Wednesday, October 14, 2015

LED Ribbon Light Kit

My custom LED ribbon light kit is coming along.  I used it gaffing on a Steven David Productions show in September, "American Speed", a mini-series about NASCAR.

Some components of my LED kit

I love LED ribbon.  It is easy to quickly add a light in a tight places.

My kit has been a work in progress.  I started over a year ago.  My motivation was a couple jobs using LED ribbon that did not go a quickly or trouble-free as I would like.  The biggest problems I found are time-consuming-to-use connectors, and sometime bad connections, that light ribbon comes with.
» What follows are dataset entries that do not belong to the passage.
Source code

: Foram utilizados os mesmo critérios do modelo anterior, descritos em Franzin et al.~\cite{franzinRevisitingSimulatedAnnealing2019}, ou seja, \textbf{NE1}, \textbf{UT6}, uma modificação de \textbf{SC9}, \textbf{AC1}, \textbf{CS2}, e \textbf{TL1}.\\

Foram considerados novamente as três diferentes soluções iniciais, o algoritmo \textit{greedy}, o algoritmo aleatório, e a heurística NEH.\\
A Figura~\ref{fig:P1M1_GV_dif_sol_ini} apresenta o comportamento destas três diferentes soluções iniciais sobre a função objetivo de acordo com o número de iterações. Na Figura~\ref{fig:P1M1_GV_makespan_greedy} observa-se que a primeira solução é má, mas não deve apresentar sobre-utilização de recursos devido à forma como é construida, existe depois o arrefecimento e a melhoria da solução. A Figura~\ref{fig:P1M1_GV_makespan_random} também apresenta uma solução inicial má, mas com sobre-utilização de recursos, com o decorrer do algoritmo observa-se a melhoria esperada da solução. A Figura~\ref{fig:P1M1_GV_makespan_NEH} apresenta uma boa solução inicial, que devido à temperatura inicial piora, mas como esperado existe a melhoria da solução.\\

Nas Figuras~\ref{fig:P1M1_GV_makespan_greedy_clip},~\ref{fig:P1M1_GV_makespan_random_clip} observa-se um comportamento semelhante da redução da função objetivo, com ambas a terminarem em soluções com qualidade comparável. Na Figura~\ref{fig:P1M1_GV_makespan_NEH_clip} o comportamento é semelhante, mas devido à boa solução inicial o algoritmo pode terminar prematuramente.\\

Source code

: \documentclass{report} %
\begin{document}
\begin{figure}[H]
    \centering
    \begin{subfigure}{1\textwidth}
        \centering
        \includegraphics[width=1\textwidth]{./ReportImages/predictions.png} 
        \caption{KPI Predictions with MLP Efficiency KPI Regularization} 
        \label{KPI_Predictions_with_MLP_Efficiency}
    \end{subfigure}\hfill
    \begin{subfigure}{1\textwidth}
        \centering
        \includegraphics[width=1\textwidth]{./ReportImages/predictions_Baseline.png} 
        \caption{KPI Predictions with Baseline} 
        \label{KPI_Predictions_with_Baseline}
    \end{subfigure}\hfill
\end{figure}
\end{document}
Anything that is not quick or reliable makes me look bad.

My kit is 24 volt bi-color ribbon.  It has an excellent CRI of 95 in tungsten and daylight.  I use simple electric connectors; the water-proof LED type, which just push together.  (These come with fastening nuts, which I don't use and discard.)  I put together my own flicker-free dimmers; 2-channel PWM.  I also put together a couple 12 to 24 VDC transformers for car use, which plug into a lighter outlet.

 This scene is almost completely lit with LED ribbon:

iPhone picture of a monitor


  1. What company do you buy your light ribbon from? I was going to buy some through lite gear. but im sure theres more affordable ones out there.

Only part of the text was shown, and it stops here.